> _What the exercise asks_: Look for the word "more" in the data below, and copy every line that holds it.

> _Recorded data_:

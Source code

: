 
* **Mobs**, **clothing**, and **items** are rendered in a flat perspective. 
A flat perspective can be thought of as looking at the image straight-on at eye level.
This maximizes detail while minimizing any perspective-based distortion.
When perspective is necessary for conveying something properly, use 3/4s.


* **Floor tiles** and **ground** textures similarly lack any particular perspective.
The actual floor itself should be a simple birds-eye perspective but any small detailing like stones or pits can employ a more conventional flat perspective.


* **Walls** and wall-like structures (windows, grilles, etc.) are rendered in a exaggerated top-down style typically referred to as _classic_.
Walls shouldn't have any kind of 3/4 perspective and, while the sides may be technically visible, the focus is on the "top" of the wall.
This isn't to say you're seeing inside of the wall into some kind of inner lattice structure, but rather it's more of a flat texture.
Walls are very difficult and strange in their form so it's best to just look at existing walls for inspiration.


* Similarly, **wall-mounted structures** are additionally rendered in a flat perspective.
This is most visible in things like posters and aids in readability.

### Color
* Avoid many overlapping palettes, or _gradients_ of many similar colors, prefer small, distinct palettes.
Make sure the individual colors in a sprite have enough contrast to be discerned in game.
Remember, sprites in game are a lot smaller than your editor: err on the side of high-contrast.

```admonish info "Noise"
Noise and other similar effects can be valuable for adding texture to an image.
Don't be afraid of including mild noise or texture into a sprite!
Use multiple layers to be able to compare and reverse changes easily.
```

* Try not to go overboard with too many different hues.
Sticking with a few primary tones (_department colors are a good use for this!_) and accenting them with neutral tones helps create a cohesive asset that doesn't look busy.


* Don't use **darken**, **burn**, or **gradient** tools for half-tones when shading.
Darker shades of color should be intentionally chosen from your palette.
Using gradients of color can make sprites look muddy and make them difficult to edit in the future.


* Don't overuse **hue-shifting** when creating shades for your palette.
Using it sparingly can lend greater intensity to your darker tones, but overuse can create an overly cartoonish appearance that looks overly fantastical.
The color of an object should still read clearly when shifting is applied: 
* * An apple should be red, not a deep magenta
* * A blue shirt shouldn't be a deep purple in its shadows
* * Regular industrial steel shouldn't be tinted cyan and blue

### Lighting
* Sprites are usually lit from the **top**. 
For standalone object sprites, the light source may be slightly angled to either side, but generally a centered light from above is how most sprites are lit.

> _Response for this exercise_:
The actual floor itself should be a simple birds-eye perspective but any small detailing like stones or pits can employ a more conventional flat perspective.
This isn't to say you're seeing inside of the wall into some kind of inner lattice structure, but rather it's more of a flat texture.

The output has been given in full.